[Material provided]
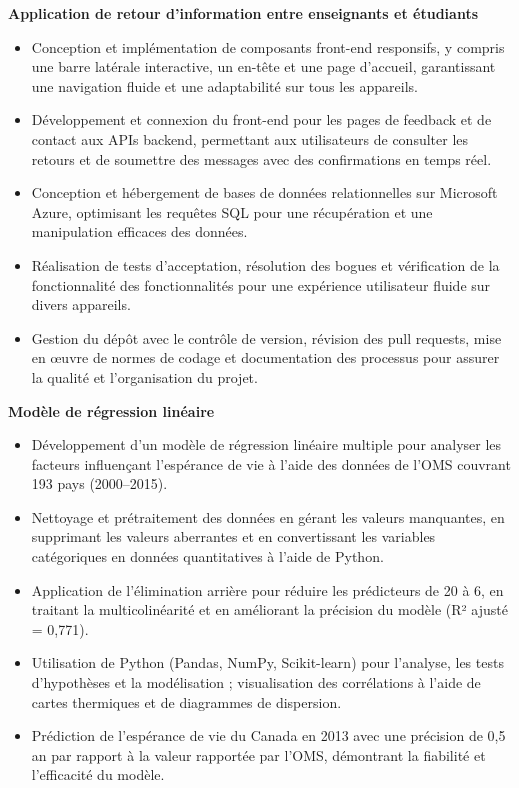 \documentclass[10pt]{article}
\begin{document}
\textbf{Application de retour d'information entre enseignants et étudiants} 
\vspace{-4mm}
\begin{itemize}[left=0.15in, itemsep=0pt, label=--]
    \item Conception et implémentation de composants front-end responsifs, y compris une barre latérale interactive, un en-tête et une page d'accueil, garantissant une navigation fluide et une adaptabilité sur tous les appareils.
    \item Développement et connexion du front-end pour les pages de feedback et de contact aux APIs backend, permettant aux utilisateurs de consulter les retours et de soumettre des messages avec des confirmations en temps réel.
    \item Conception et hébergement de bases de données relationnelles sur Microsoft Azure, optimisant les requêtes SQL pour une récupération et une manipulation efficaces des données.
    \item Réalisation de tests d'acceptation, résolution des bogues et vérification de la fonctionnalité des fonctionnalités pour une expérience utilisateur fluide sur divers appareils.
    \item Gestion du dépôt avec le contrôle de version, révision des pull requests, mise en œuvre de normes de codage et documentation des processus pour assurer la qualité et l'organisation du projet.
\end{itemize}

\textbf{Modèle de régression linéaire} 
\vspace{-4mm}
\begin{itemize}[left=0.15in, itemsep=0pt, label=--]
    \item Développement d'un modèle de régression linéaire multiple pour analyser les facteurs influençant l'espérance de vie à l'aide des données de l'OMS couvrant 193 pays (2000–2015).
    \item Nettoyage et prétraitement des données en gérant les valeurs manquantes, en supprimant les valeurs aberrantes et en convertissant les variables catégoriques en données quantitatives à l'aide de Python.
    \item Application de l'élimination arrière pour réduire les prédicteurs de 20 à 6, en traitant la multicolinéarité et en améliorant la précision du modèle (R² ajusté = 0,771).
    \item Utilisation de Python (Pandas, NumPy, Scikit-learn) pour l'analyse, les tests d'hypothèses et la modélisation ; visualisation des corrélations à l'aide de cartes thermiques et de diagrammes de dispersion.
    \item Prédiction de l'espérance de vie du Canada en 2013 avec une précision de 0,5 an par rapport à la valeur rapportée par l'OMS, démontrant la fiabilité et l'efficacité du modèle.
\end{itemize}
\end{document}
[/Material provided]
[Material provided]
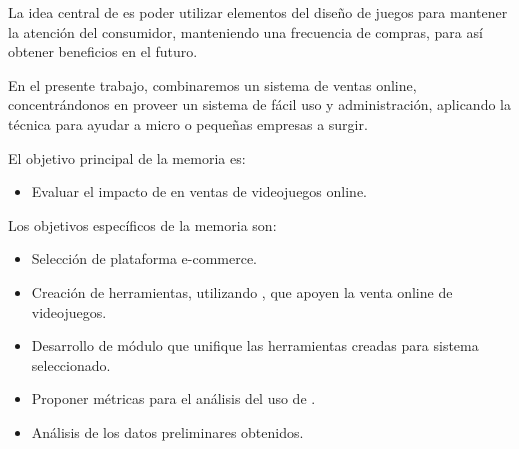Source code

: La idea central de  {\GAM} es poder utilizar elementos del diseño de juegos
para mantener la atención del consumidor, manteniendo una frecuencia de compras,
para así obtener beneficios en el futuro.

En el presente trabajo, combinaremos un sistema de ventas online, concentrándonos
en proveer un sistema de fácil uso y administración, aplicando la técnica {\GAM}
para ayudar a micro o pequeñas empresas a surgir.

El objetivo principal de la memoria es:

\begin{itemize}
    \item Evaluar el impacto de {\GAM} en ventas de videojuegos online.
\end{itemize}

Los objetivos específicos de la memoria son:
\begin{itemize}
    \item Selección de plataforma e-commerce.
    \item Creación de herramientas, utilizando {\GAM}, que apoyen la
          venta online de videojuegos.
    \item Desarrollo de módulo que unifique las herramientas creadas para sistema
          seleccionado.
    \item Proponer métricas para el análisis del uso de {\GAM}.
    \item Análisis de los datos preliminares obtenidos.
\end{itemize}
[/Material provided]
=== Task ===
Write down every line of the data above that includes the string "Python".

=== Written response ===
    \item Nettoyage et prétraitement des données en gérant les valeurs manquantes, en supprimant les valeurs aberrantes et en convertissant les variables catégoriques en données quantitatives à l'aide de Python.
    \item Utilisation de Python (Pandas, NumPy, Scikit-learn) pour l'analyse, les tests d'hypothèses et la modélisation ; visualisation des corrélations à l'aide de cartes thermiques et de diagrammes de dispersion.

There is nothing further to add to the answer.